Macau to Lisbon: On the Hunt for Egg Tarts

Macau--which I first visited in 1999 just before the outstretched arm of the Portuguese empire contracted and the peninsula and affiliated islands reverted to Chinese control--reminded me, on a more recent visit earlier this month, of Antigua, Guatemala, crossed with Las Vegas. That "Special Administrative Region" of the People's Republic of China was the first stop on my summer holiday. I was accompanied by my friends Nathan and Ana, who asked to be described as "my vigorous and youthful-appearing polyglot buddies," and together we sought out the SAR's best egg tart. Sort of a flan molded into a two-bite-sized pastry shell and then browned under the broiler, the egg tart--along with crusty bread, cobble-stoned streets, and airy courtyards--is one of the most durable Portuguese legacies in Macau. Nathan and Ana's five-year-old son, Marco, has no interest in egg tarts but he does have an eye for light and shadow, and, thanks to him, for the first time in quite a while Chocolate in Context had its own dedicated official photographer on the trip. This August I've followed the luscious pastry I found in Asia back to Portugal, and I'll spend the next month in this calm and quiet European country in the shadow of the twenty-first century. But here at my artists' residency in the Alentejo region, there is a castle on the horizon, a pool down a path to be navigated with a flashlight on a warm evening, and, everywhere, art--real, growling, pulsating art--on the walls of this old, stone-encased farm house. So I will mention a few versions of the sweet snack that spans continents and then return to the cork and olive trees on the horizon.

Ou Mun Cafe
Our first stop was this bakery cafe that beckoned us with its charming tiled exterior but disappointed with its egg tarts whose syrupy filling was the taste and texture of condensed milk rather than the quichey, french-toasty sweet souffle we prefer. We took this to be a baking error made by a kitchen staff too far removed from Macau's Portuguese influence, but I must admit that the first egg tart I tried in the town of Estremoz the other day was very similar.

Margaret's Cafe e Nata
If you're coming from mainland China where such a thing simply doesn't exist no matter what price you name, you'll find nothing so delightful as watching the sandwich ladies smear simple hearty chicken salad made with bacon and avocado on whole wheat bread. The egg tarts are greasy and sweet and the perfect indulgence at the communal wooden tables outside.

Koi Kei
These flaky, light, and reliable mass-produced egg tarts are available at several locations near the bottom of the steps of the ruins of the Cathedral of Saint Paul.
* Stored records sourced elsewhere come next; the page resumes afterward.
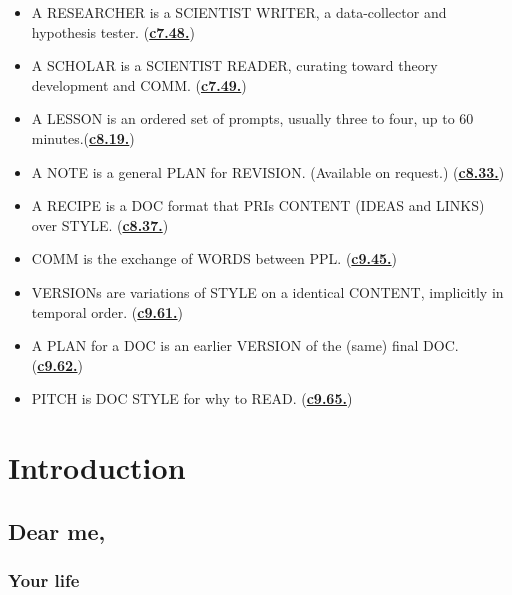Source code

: \documentclass[
]{book}
\begin{document}
\begin{itemize}
\item
  A RESEARCHER is a SCIENTIST WRITER, a data-collector and hypothesis tester. (\protect\hyperlink{role-scientist}{\textbf{c7.48.}})\\
\item
  A SCHOLAR is a SCIENTIST READER, curating toward theory development and COMM. (\protect\hyperlink{role-scientist}{\textbf{c7.49.}})\\
\item
  A LESSON is an ordered set of prompts, usually three to four, up to 60 minutes.(\protect\hyperlink{lessons-1}{\textbf{c8.19.}})\\
\item
  A NOTE is a general PLAN for REVISION. (Available on request.) (\protect\hyperlink{notes-and-peers}{\textbf{c8.33.}})\\
\item
  A RECIPE is a DOC format that PRIs CONTENT (IDEAS and LINKS) over STYLE. (\protect\hyperlink{doc-types}{\textbf{c8.37.}})\\
\item
  COMM is the exchange of WORDS between PPL. (\protect\hyperlink{style}{\textbf{c9.45.}})\\
\item
  VERSIONs are variations of STYLE on a identical CONTENT, implicitly in temporal order. (\protect\hyperlink{pris-differ}{\textbf{c9.61.}})\\
\item
  A PLAN for a DOC is an earlier VERSION of the (same) final DOC. (\protect\hyperlink{pris-differ}{\textbf{c9.62.}})\\
\item
  PITCH is DOC STYLE for why to READ. (\protect\hyperlink{norms-style}{\textbf{c9.65.}})
\end{itemize}

\hypertarget{introduction}{%
\chapter{Introduction}\label{introduction}}

\hypertarget{dear-me}{%
\section{Dear me,}\label{dear-me}}

\hypertarget{your-life}{%
\subsection{Your life}\label{your-life}}
\end{document}
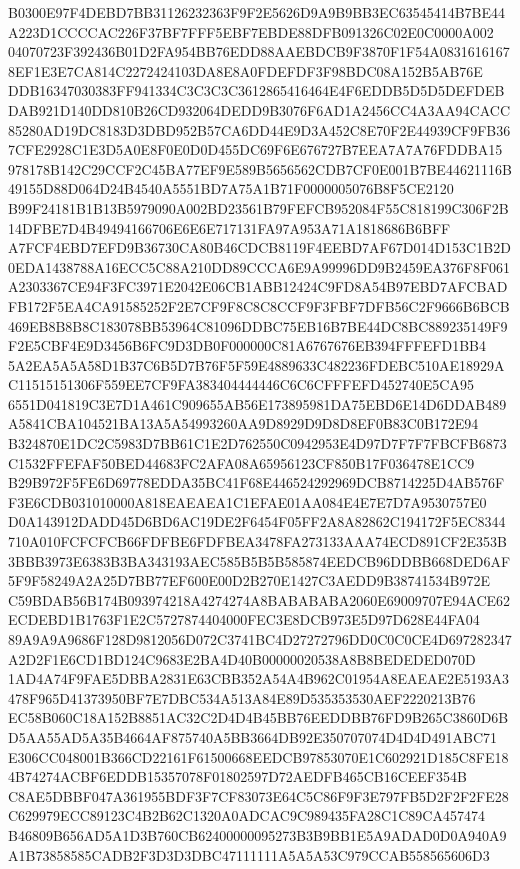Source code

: \documentclass[UTF8,fontset=fandol,zihao=-4,a4paper]{ctexart}
\begin{document}
{{B0300E97F4DEBD7BB31126232363F9F2E5626D9A9B9BB3EC63545414B7BE44A223D1CCCCAC226F37BF7FFF5EBF7EBDE88DFB091326C02E0C0000A002
04070723F392436B01D2FA954BB76EDD88AAEBDCB9F3870F1F54A08316161678EF1E3E7CA814C2272424103DA8E8A0FDEFDF3F98BDC08A152B5AB76E
DDB16347030383FF941334C3C3C3C3612865416464E4F6EDDB5D5D5DEFDEBDAB921D140DD810B26CD932064DEDD9B3076F6AD1A2456CC4A3AA94CACC
85280AD19DC8183D3DBD952B57CA6DD44E9D3A452C8E70F2E44939CF9FB367CFE2928C1E3D5A0E8F0E0D0D455DC69F6E676727B7EEA7A7A76FDDBA15
978178B142C29CCF2C45BA77EF9E589B5656562CDB7CF0E001B7BE44621116B49155D88D064D24B4540A5551BD7A75A1B71F0000005076B8F5CE2120
B99F24181B1B13B5979090A002BD23561B79FEFCB952084F55C818199C306F2B14DFBE7D4B49494166706E6E6E717131FA97A953A71A1818686B6BFF
A7FCF4EBD7EFD9B36730CA80B46CDCB8119F4EEBD7AF67D014D153C1B2D0EDA1438788A16ECC5C88A210DD89CCCA6E9A99996DD9B2459EA376F8F061
A2303367CE94F3FC3971E2042E06CB1ABB12424C9FD8A54B97EBD7AFCBADFB172F5EA4CA91585252F2E7CF9F8C8C8CCF9F3FBF7DFB56C2F9666B6BCB
469EB8B8B8C183078BB53964C81096DDBC75EB16B7BE44DC8BC889235149F9F2E5CBF4E9D3456B6FC9D3DB0F000000C81A6767676EB394FFFEFD1BB4
5A2EA5A5A58D1B37C6B5D7B76F5F59E4889633C482236FDEBC510AE18929AC11515151306F559EE7CF9FA383404444446C6C6CFFFEFD452740E5CA95
6551D041819C3E7D1A461C909655AB56E173895981DA75EBD6E14D6DDAB489A5841CBA104521BA13A5A54993260AA9D8929D9D8D8EF0B83C0B172E94
B324870E1DC2C5983D7BB61C1E2D762550C0942953E4D97D7F7F7FBCFB6873C1532FFEFAF50BED44683FC2AFA08A65956123CF850B17F036478E1CC9
B29B972F5FE6D69778EDDA35BC41F68E446524292969DCB8714225D4AB576FF3E6CDB031010000A818EAEAEA1C1EFAE01AA084E4E7E7D7A9530757E0
D0A143912DADD45D6BD6AC19DE2F6454F05FF2A8A82862C194172F5EC8344710A010FCFCFCB66FDFBE6FDFBEA3478FA273133AAA74ECD891CF2E353B
3BBB3973E6383B3BA343193AEC585B5B5B585874EEDCB96DDBB668DED6AF5F9F58249A2A25D7BB77EF600E00D2B270E1427C3AEDD9B38741534B972E
C59BDAB56B174B093974218A4274274A8BABABABA2060E69009707E94ACE62ECDEBD1B1763F1E2C5727874404000FEC3E8DCB973E5D97D628E44FA04
89A9A9A9686F128D9812056D072C3741BC4D27272796DD0C0C0CE4D697282347A2D2F1E6CD1BD124C9683E2BA4D40B00000020538A8B8BEDEDED070D
1AD4A74F9FAE5DBBA2831E63CBB352A54A4B962C01954A8EAEAE2E5193A3478F965D41373950BF7E7DBC534A513A84E89D535353530AEF2220213B76
EC58B060C18A152B8851AC32C2D4D4B45BB76EEDDBB76FD9B265C3860D6BD5AA55AD5A35B4664AF875740A5BB3664DB92E350707074D4D4D491ABC71
E306CC048001B366CD22161F61500668EEDCB97853070E1C602921D185C8FE184B74274ACBF6EDDB15357078F01802597D72AEDFB465CB16CEEF354B
C8AE5DBBF047A361955BDF3F7CF83073E64C5C86F9F3E797FB5D2F2F2FE28C629979ECC89123C4B2B62C1320A0ADCAC9C989435FA28C1C89CA457474
B46809B656AD5A1D3B760CB62400000095273B3B9BB1E5A9ADAD0D0A940A9A1B73858585CADB2F3D3D3DBC47111111A5A5A53C979CCAB558565606D3
}}
\end{document}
Lord Stow's Bakery and Cafe
A chronicle of Stow printed and displayed in the tiny (but famous and franchised) bakery uses the rhetoric of colonial-era stories but these egg tarts are the twentieth-century invention of an Englishman--and his decision to use cream instead of cornstarch makes them quite luscious indeed.

The best is yet to come?
In Lisbon, the most coveted egg tarts are the Pasteis de Belem made with the Jeronimos Monastery's secret recipe. "They're like the ones in Macau, all caramelized on top," my friend Loring tells me, "but they're somehow more delicious (perhaps because they're made by nuns?)"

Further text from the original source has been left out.